Published May 28, 2015
You don’t need a doctorate in pharmacology to write a book about aging, but these days, when the average senior citizen takes multiple medications, it does come in handy. That’s evident in “Optimal Aging: A Guide to Your First Hundred Years,” by Jerrold Winter, a professor in the Department of Pharmacology and Toxicology in the School of Medicine and Biomedical Science.
Published by CreateSpace, a self-publishing company and available through Amazon.com, the book includes plenty of non-pharmacologic information and advice on things like exercise, pain and death. Winter also focuses on providing solid information about “the chemicals in our lives,” from over-the-counter medications to prescriptions and dietary supplements.
“Aging is all about science,” says Winter. “This is true whether one is speaking of nutrition or exercise or disease or any of the other myriad factors that influence how we age. The fact that I am a professor of pharmacology and toxicology just means that when it comes to drugs, I don’t have to work as hard to understand the science.”

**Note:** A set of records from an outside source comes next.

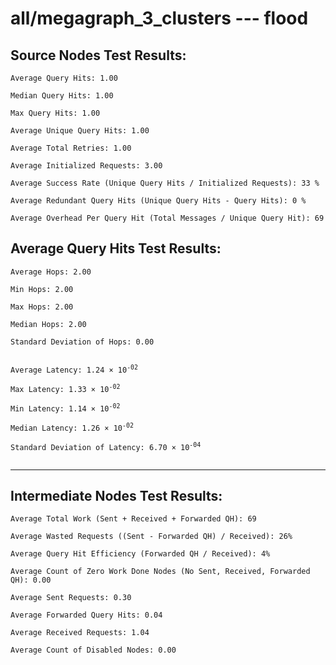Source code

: # all/megagraph_3_clusters --- flood
## Source Nodes Test Results:
	Average Query Hits: 1.00

	Median Query Hits: 1.00

	Max Query Hits: 1.00

	Average Unique Query Hits: 1.00

	Average Total Retries: 1.00

	Average Initialized Requests: 3.00

	Average Success Rate (Unique Query Hits / Initialized Requests): 33 %

	Average Redundant Query Hits (Unique Query Hits - Query Hits): 0 %

	Average Overhead Per Query Hit (Total Messages / Unique Query Hit): 69



## Average Query Hits Test Results:
<pre><code>Average Hops: 2.00

Min Hops: 2.00

Max Hops: 2.00

Median Hops: 2.00

Standard Deviation of Hops: 0.00


Average Latency: 1.24 × 10<sup>-02</sup>

Max Latency: 1.33 × 10<sup>-02</sup>

Min Latency: 1.14 × 10<sup>-02</sup>

Median Latency: 1.26 × 10<sup>-02</sup>

Standard Deviation of Latency: 6.70 × 10<sup>-04</sup>

</code></pre>

---------------------------------------------
## Intermediate Nodes Test Results:

	Average Total Work (Sent + Received + Forwarded QH): 69

	Average Wasted Requests ((Sent - Forwarded QH) / Received): 26%

	Average Query Hit Efficiency (Forwarded QH / Received): 4%

	Average Count of Zero Work Done Nodes (No Sent, Received, Forwarded QH): 0.00

	Average Sent Requests: 0.30

	Average Forwarded Query Hits: 0.04

	Average Received Requests: 1.04

	Average Count of Disabled Nodes: 0.00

According to Kirkus Reviews, “Winter references copious studies and incorporates a good dose of technical material, but his final product is surprisingly readable, conversational and compassionate. He consistently remains an ardent advocate for the individual, whether he’s discussing the need for opiates for pain relief or poignantly calling for the right to die with dignity.”
Winter admits his own bias against supplements, discussing at one point the “fundamental idiocy” of the Dietary Supplement Health and Education Act. “The Act permits the virtually unregulated promulgation to the American people of what, in the words of another, are largely fraudulent claims that support a $30-billion-dollar-a-year industry,” he says, noting recent television advertisements claiming that a protein supplement can improve brain function. “Any protein we eat, whether it comes from a hot dog or a supplement, is simply digested and in no way can influence specific proteins in our brains,” he says. “The ads are nonsense.”
He provides an in-depth explanation of the origins of the Food and Drug Administration, and some dramatic lessons from history about the willingness to prescribe drugs even when all the science didn’t support it: His recounting of the thalidomide scandal is one example.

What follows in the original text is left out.